* **WORK INSTRUCTION**:
Only the lines that include "Dacadoo" should be copied from the data below.

———

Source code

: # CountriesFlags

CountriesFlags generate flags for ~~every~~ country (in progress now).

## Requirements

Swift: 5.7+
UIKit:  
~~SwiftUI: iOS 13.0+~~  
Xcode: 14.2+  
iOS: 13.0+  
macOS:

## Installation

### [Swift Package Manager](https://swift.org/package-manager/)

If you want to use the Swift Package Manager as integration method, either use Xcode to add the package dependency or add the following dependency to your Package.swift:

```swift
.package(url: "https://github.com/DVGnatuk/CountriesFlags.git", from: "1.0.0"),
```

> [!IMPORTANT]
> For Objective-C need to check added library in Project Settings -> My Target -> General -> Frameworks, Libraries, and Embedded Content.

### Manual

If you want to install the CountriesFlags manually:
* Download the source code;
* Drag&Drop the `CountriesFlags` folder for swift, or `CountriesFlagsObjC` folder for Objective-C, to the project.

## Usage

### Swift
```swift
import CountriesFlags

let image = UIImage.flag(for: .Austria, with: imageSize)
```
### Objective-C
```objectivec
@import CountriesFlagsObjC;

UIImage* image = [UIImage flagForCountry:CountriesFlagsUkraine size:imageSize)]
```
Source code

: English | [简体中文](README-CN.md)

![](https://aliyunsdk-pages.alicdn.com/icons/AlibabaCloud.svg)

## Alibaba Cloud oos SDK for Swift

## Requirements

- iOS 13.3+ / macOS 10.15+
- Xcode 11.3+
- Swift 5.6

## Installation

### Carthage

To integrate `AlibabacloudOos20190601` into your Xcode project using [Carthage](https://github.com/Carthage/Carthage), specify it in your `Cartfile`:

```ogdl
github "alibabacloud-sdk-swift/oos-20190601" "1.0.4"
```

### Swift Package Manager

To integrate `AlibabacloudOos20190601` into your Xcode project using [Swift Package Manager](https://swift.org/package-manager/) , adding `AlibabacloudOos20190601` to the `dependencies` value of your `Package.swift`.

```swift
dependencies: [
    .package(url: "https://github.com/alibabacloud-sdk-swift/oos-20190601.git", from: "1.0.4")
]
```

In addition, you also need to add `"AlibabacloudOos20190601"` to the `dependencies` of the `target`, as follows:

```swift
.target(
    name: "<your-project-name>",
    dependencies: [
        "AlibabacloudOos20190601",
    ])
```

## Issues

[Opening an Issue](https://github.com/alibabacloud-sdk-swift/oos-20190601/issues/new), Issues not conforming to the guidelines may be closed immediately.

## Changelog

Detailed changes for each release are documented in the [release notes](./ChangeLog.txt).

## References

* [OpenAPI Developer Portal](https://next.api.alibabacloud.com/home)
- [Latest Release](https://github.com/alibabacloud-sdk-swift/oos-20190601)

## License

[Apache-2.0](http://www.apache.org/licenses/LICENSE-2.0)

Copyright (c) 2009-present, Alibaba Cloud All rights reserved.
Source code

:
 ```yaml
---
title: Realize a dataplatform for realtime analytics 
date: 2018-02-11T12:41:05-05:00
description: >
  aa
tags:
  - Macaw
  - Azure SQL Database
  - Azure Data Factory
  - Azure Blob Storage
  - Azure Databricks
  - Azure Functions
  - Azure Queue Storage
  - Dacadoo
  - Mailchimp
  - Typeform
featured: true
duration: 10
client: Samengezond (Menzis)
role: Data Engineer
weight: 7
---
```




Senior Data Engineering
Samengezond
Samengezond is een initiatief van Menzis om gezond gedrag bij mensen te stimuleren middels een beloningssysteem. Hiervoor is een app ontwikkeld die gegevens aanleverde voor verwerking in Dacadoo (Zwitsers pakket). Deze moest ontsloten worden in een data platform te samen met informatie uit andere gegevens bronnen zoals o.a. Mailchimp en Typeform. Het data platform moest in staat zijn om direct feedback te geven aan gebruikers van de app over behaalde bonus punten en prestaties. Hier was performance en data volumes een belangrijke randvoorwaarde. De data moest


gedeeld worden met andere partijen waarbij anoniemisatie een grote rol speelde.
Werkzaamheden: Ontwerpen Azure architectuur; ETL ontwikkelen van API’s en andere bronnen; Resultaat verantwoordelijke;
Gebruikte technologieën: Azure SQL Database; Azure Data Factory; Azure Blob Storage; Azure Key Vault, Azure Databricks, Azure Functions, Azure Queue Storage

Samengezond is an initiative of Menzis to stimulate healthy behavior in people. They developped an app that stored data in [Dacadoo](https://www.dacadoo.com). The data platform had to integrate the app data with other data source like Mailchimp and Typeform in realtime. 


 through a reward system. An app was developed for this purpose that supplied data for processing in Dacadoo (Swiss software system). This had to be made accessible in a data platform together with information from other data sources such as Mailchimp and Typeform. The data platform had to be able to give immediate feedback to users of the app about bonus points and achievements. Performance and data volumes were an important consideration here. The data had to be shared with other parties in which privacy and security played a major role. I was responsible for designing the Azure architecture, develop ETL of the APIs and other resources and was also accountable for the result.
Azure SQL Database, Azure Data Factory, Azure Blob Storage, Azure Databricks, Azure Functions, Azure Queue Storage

———

* **COMPLETED TASK**:
  - Dacadoo
Samengezond is een initiatief van Menzis om gezond gedrag bij mensen te stimuleren middels een beloningssysteem. Hiervoor is een app ontwikkeld die gegevens aanleverde voor verwerking in Dacadoo (Zwitsers pakket). Deze moest ontsloten worden in een data platform te samen met informatie uit andere gegevens bronnen zoals o.a. Mailchimp en Typeform. Het data platform moest in staat zijn om direct feedback te geven aan gebruikers van de app over behaalde bonus punten en prestaties. Hier was performance en data volumes een belangrijke randvoorwaarde. De data moest
Samengezond is an initiative of Menzis to stimulate healthy behavior in people. They developped an app that stored data in [Dacadoo](https://www.dacadoo.com). The data platform had to integrate the app data with other data source like Mailchimp and Typeform in realtime. 
 through a reward system. An app was developed for this purpose that supplied data for processing in Dacadoo (Swiss software system). This had to be made accessible in a data platform together with information from other data sources such as Mailchimp and Typeform. The data platform had to be able to give immediate feedback to users of the app about bonus points and achievements. Performance and data volumes were an important consideration here. The data had to be shared with other parties in which privacy and security played a major role. I was responsible for designing the Azure architecture, develop ETL of the APIs and other resources and was also accountable for the result.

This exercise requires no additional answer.